Data section START

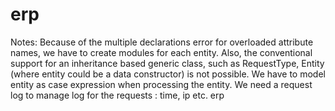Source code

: erp
===
Notes: Because of the multiple declarations error for overloaded attribute names,
we have to create modules for each entity.
Also, the conventional support for an inheritance based generic class, such as
RequestType, Entity (where entity could be a data constructor) is not possible.
We have to model entity as case expression when processing the entity.
We need a request log to manage log for the requests : time, ip etc.
erp
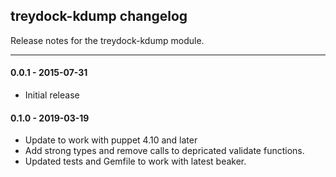 ## treydock-kdump changelog

Release notes for the treydock-kdump module.

------------------------------------------

#### 0.0.1 - 2015-07-31

* Initial release

#### 0.1.0 - 2019-03-19

* Update to work with puppet 4.10 and later
* Add strong types and remove calls to
  depricated validate functions.
* Updated tests and Gemfile to  work with
  latest beaker.
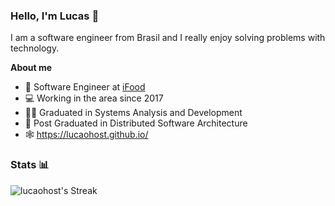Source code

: ### Hello, I'm Lucas 👋
I am a software engineer from Brasil and I really enjoy solving problems with technology.

**About me**

- 💼 Software Engineer at [iFood](https://www.linkedin.com/company/ifood-/)
- 💻 Working in the area since 2017
- 👨‍🎓 Graduated in Systems Analysis and Development
- 📖 Post Graduated in Distributed Software Architecture
- 🕸️ https://lucaohost.github.io/

### Stats 📊
![lucaohost's Streak](https://github-readme-streak-stats.herokuapp.com/?user=lucaohost&theme=dark&hide_border=true&hide_title=true&card_width=500) 

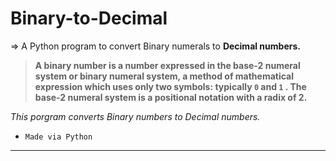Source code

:# Binary-to-Decimal
⇒ A Python program to convert Binary numerals to **Decimal numbers.**

> **A binary number is a number expressed in the base-2 numeral system or binary numeral system, a method of mathematical expression which uses only two symbols: typically `0` and `1` .
The base-2 numeral system is a positional notation with a radix of 2.**

*This porgram converts Binary numbers to Decimal numbers.*

- `Made via Python`

-----------------------------
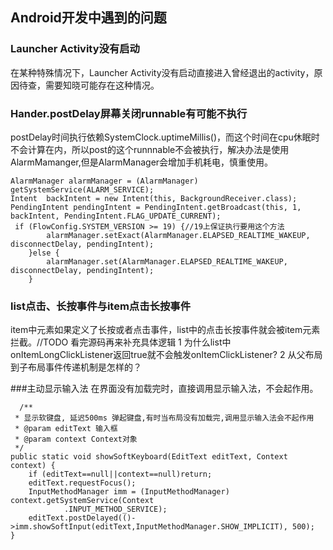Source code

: ## Android开发中遇到的问题
### Launcher Activity没有启动
  在某种特殊情况下，Launcher Activity没有启动直接进入曾经退出的activity，原因待查，需要知晓可能存在这种情况。
  
### Hander.postDelay屏幕关闭runnable有可能不执行
postDelay时间执行依赖SystemClock.uptimeMillis()，而这个时间在cpu休眠时不会计算在内，所以post的这个runnnable不会被执行，解决办法是使用AlarmMamanger,但是AlarmManager会增加手机耗电，慎重使用。

    AlarmManager alarmManager = (AlarmManager) getSystemService(ALARM_SERVICE);
    Intent  backIntent = new Intent(this, BackgroundReceiver.class);
    PendingIntent pendingIntent = PendingIntent.getBroadcast(this, 1, backIntent, PendingIntent.FLAG_UPDATE_CURRENT);
     if (FlowConfig.SYSTEM_VERSION >= 19) {//19上保证执行要用这个方法
            alarmManager.setExact(AlarmManager.ELAPSED_REALTIME_WAKEUP, disconnectDelay, pendingIntent);
        }else {
            alarmManager.set(AlarmManager.ELAPSED_REALTIME_WAKEUP, disconnectDelay, pendingIntent);
        }

### list点击、长按事件与item点击长按事件
item中元素如果定义了长按或者点击事件，list中的点击长按事件就会被item元素拦截。//TODO 看完源码再来补充具体逻辑
1 为什么list中onItemLongClickListener返回true就不会触发onItemClickListener?
2 从父布局到子布局事件传递机制是怎样的？

###主动显示输入法
在界面没有加载完时，直接调用显示输入法，不会起作用。
    
      /**
     * 显示软键盘, 延迟500ms 弹起键盘,有时当布局没有加载完,调用显示输入法会不起作用
     * @param editText 输入框
     * @param context Context对象
     */
    public static void showSoftKeyboard(EditText editText, Context context) {
        if (editText==null||context==null)return;
        editText.requestFocus();
        InputMethodManager imm = (InputMethodManager) context.getSystemService(Context
                .INPUT_METHOD_SERVICE);
        editText.postDelayed(()->imm.showSoftInput(editText,InputMethodManager.SHOW_IMPLICIT), 500);
    }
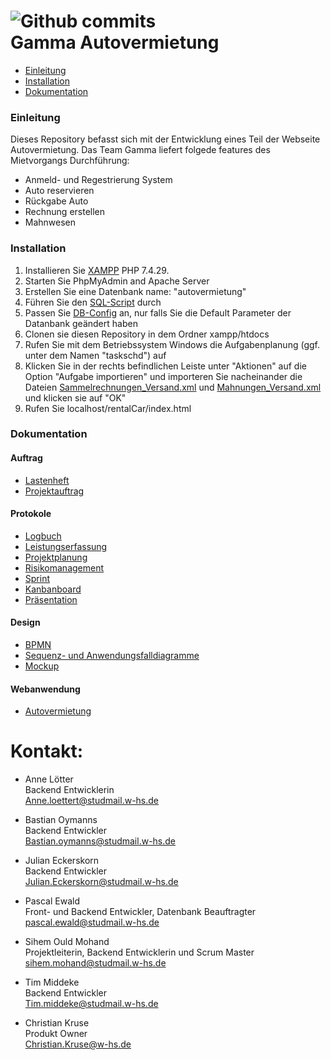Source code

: ![Github commits](https://img.shields.io/github/commit-activity/w/som-ould/rentalCar) <br>
Gamma Autovermietung
====================

 * [Einleitung](#einleitung)
 * [Installation](#installation)
 * [Dokumentation](#dokumentation)
 
### Einleitung

Dieses Repository befasst sich mit der Entwicklung eines Teil der Webseite Autovermietung. Das Team Gamma liefert folgede features des Mietvorgangs Durchführung:

- Anmeld- und Regestrierung System
- Auto reservieren
- Rückgabe Auto
- Rechnung erstellen
- Mahnwesen


### Installation

1. Installieren Sie [XAMPP](https://www.apachefriends.org/de/index.html) PHP 7.4.29.
2. Starten Sie PhpMyAdmin and Apache Server
3. Erstellen Sie eine Datenbank name: "autovermietung"
4. Führen Sie den [SQL-Script](https://github.com/som-ould/rentalCar/blob/main/Database/autovermietung_mit_testdaten.sql) durch
5. Passen Sie [DB-Config](https://github.com/som-ould/rentalCar/blob/feature/database/Database/db_inc.php) an, nur falls Sie die Default Parameter der Datanbank geändert haben
6. Clonen sie diesen Repository in dem Ordner xampp/htdocs
7. Rufen Sie mit dem Betriebssystem Windows die Aufgabenplanung (ggf. unter dem Namen "taskschd") auf
8. Klicken Sie in der rechts befindlichen Leiste unter "Aktionen" auf die Option "Aufgabe importieren" und importeren Sie nacheinander die Dateien
[Sammelrechnungen_Versand.xml](https://github.com/som-ould/rentalCar/trigger/Sammelrechnungen_Versand.xml) und [Mahnungen_Versand.xml](https://github.com/som-ould/rentalCar/trigger/Mahnungen_Versand.xml) und klicken sie auf "OK"
9. Rufen Sie localhost/rentalCar/index.html 

### Dokumentation

#### Auftrag
- [Lastenheft](https://github.com/som-ould/rentalCar/blob/develop/Projektauftrag/20220403_Lastenheft_DVProjektWinfo_SS2022_Autovermietung.pdf)
- [Projektauftrag](https://github.com/som-ould/rentalCar/wiki/Projektauftrag)

#### Protokole
- [Logbuch](https://docs.google.com/document/d/1gyoO3umH7sQYfjQJlo43idK8eAwMnH-QW_iQgBw24R0/edit#)
- [Leistungserfassung](https://docs.google.com/spreadsheets/d/1pIhPirbzJjo5-i-Uyj6I9yZHlmOF9URTQR_yK-8TZAc/edit#gid=0)
- [Projektplanung](https://docs.google.com/spreadsheets/d/1pIhPirbzJjo5-i-Uyj6I9yZHlmOF9URTQR_yK-8TZAc/edit#gid=1287143819)
- [Risikomanagement](https://docs.google.com/spreadsheets/d/1pIhPirbzJjo5-i-Uyj6I9yZHlmOF9URTQR_yK-8TZAc/edit#gid=2017540598)
- [Sprint](https://github.com/som-ould/rentalCar/wiki/Projektplan---Sprints)
- [Kanbanboard](https://trello.com/b/hfhRnngV/mietvorgang-durchf%C3%BChren-und-abrechnen)
- [Präsentation](https://docs.google.com/presentation/d/1iW4qCfWezLK3xSINQNOWRDD_FVTMBnKBksKLLdLec3g/edit#slide=id.g12f74f780d8_0_646)

#### Design

- [BPMN](https://github.com/som-ould/rentalCar/wiki/BPMN)
- [Sequenz- und Anwendungsfalldiagramme](https://github.com/som-ould/rentalCar/wiki/UML)
- [Mockup](https://claritee.io/public-view/nDkaooP70sWy2DDGCRoJow%253d%253d/tree)

#### Webanwendung
- [Autovermietung](http://localhost/rentalCar/index.php)

Kontakt:
=========

- Anne Lötter 
<br>Backend Entwicklerin
<br>Anne.loettert@studmail.w-hs.de

- Bastian Oymanns 
<br>Backend Entwickler
<br>Bastian.oymanns@studmail.w-hs.de

- Julian Eckerskorn 
<br>Backend Entwickler
<br>Julian.Eckerskorn@studmail.w-hs.de

- Pascal Ewald 
<br>Front- und Backend Entwickler, Datenbank Beauftragter
<br>pascal.ewald@studmail.w-hs.de

- Sihem Ould Mohand 
<br>Projektleiterin, Backend Entwicklerin und Scrum Master
<br>sihem.mohand@studmail.w-hs.de

- Tim Middeke 
<br>Backend Entwickler
<br>Tim.middeke@studmail.w-hs.de

- Christian Kruse 
<br>Produkt Owner
<br>Christian.Kruse@w-hs.de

Data section END

Task instructions: Show, from the records above, every line that includes "expression".

Result for this task:
We have to model entity as case expression when processing the entity.
> **A binary number is a number expressed in the base-2 numeral system or binary numeral system, a method of mathematical expression which uses only two symbols: typically `0` and `1` .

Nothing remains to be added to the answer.